Mitigate CVE-2021-4034 on CentOS 8 with Ansible

pkexec_block.stp

probe process("/usr/bin/pkexec").function("main")  {
        if (cmdline_arg(1) == "")
                raise(9);
}

playbook.yml

---
- hosts:
  - all
  become: yes

  tasks:
    - name: Check Linux distro
      fail:
        msg: This playbook only supports CentOS
      when: ansible_distribution != "CentOS"

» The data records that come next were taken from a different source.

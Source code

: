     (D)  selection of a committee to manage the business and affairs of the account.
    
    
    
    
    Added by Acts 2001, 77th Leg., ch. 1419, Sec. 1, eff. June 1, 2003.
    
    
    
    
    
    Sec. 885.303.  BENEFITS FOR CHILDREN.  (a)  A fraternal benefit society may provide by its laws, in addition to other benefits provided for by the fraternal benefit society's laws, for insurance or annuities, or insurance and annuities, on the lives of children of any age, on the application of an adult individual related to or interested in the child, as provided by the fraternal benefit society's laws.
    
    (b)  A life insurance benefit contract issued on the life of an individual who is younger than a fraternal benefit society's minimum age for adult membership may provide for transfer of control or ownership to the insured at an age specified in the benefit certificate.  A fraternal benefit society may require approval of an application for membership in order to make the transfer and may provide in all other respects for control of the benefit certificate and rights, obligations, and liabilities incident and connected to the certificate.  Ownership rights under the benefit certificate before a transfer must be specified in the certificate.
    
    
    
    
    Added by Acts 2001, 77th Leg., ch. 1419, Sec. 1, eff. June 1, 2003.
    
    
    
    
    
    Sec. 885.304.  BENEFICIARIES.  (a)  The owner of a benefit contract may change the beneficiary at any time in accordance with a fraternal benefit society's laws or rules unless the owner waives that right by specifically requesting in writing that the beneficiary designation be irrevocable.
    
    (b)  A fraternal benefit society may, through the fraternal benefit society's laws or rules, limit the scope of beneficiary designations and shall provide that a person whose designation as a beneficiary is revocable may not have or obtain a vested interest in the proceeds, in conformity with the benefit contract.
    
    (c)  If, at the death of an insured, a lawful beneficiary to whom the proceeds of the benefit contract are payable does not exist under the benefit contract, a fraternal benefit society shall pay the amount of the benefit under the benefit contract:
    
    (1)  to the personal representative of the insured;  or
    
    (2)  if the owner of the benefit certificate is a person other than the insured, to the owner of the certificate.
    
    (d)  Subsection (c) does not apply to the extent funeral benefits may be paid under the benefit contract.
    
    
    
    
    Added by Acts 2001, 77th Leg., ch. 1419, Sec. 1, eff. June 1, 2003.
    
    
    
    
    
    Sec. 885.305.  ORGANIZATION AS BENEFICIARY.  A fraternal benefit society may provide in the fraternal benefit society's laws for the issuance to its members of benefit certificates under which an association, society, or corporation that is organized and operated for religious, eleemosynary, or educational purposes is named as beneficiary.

    - name: Check if mitigations have already been successfully deployed
      command: lsmod
      register: lsmod
      changed_when: 0

    - when: "'stap_pkexec_block' not in lsmod.stdout"
      block:
      - name: Gather kernel version
        command: uname -r
        register: uname
        changed_when: 0

      - name: Enable debuginfo repo
        ini_file:
          dest: /etc/yum.repos.d/CentOS-Linux-Debuginfo.repo
          section: debuginfo
          option: enabled
          value: 1

      - name: Install CentOS kernel devel package
        yum:
          state: present
          enablerepo: base-debuginfo
          name:
            - "kernel-devel-{{ uname.stdout }}"
            - "kernel-debuginfo-{{ uname.stdout }}"

      - name: Install SystemTap
        yum:
          state: present
          name:
            - systemtap
            - systemtap-runtime
            - polkit-debuginfo

      - name: Create systemtap script pkexec-block.stp
        copy:
          src: pkexec_block.stp
          dest: /tmp/pkexec_block.stp

      - name: Load the systemtap module into the running kernel
        command: stap -g -F -m stap_pkexec_block pkexec_block.stp
        args:
          chdir: /tmp

      - name: Check if mitigation was successfully deployed
        command: lsmod
        register: lsmod2
        failed_when: "'stap_pkexec_block' not in lsmod2.stdout"
        changed_when: 0

Few things to note:

• The kernel-devel takes around 3GiB disk space.
• kernel-devel can be unavailable for your kernel version.
• This mitigation lasts until the server is rebooted.
• Update polkit as soon as an update is possible.